EXERCISE INSTRUCTIONS - Take the lines below beginning at the line that has "Is not possible to add" and stopping after the line that has "- Add logic", and print them exactly as they are, with no other lines.

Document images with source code
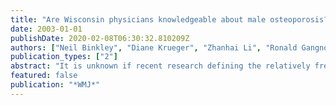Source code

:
 ```yaml
---
title: "Are Wisconsin physicians knowledgeable about male osteoporosis?"
date: 2003-01-01
publishDate: 2020-02-08T06:30:32.810209Z
authors: ["Neil Binkley", "Diane Krueger", "Zhanhai Li", "Ronald Gangnon", "Marc Drezner"]
publication_types: ["2"]
abstract: "It is unknown if recent research defining the relatively frequent occurrence and pathophysiology of male osteoporosis has been conveyed to clinicians. To assess if physicians have incorporated such information, 5646 licensed Wisconsin physicians received a 1-page survey consisting of 14 statements regarding general knowledge, diagnosis, and treatment of osteoporosis in men. Twenty-six percent (1488) responded; 69% (1033) were family physicians or internists, 7% (106) orthopedic surgeons, and 5% (63) endocrinologists or rheumatologists. Of these physicians, 61% to 78% recognized that osteoporosis is not rare in men. Most (68%-97%) agreed that low-trauma fracture or corticosteroid therapy initiation are indications for bone mass measurement. Treating osteoporosis at a T-score of -2.5 was accepted by 79% to 89% of responders. Overall these physicians: (1) recognize osteoporosis as an important disease in men; (2) accept corticosteroid therapy and prior low-trauma fracture as indications for bone mass measurement; and (3) utilize T-scores in treatment decisions. These data suggest that knowledge regarding male osteoporosis has been conveyed to practicing physicians. Evaluation of methods by which physicians will translate this knowledge into action, thereby optimizing patient care, are needed."
featured: false
publication: "*WMJ*"
---
```


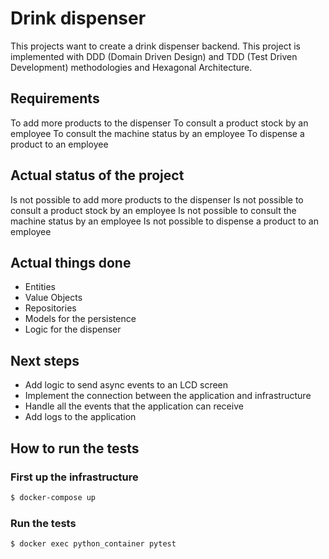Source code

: # Drink dispenser

This projects want to create a drink dispenser backend.
This project is implemented with DDD (Domain Driven Design) and TDD (Test Driven Development) methodologies
and Hexagonal Architecture.

## Requirements

To add more products to the dispenser
To consult a product stock by an employee
To consult the machine status by an employee
To dispense a product to an employee

## Actual status of the project
Is not possible to add more products to the dispenser
Is not possible to consult a product stock by an employee
Is not possible to consult the machine status by an employee
Is not possible to dispense a product to an employee

## Actual things done

- Entities
- Value Objects
- Repositories
- Models for the persistence
- Logic for the dispenser

## Next steps

- Add logic to send async events to an LCD screen
- Implement the connection between the application and infrastructure
- Handle all the events that the application can receive
- Add logs to the application

## How to run the tests
### First up the infrastructure

```bash
$ docker-compose up
```

### Run the tests
```bash
$ docker exec python_container pytest
```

THE COMPLETED TASK -
Is not possible to add more products to the dispenser
Is not possible to consult a product stock by an employee
Is not possible to consult the machine status by an employee
Is not possible to dispense a product to an employee

## Actual things done

- Entities
- Value Objects
- Repositories
- Models for the persistence
- Logic for the dispenser

## Next steps

- Add logic to send async events to an LCD screen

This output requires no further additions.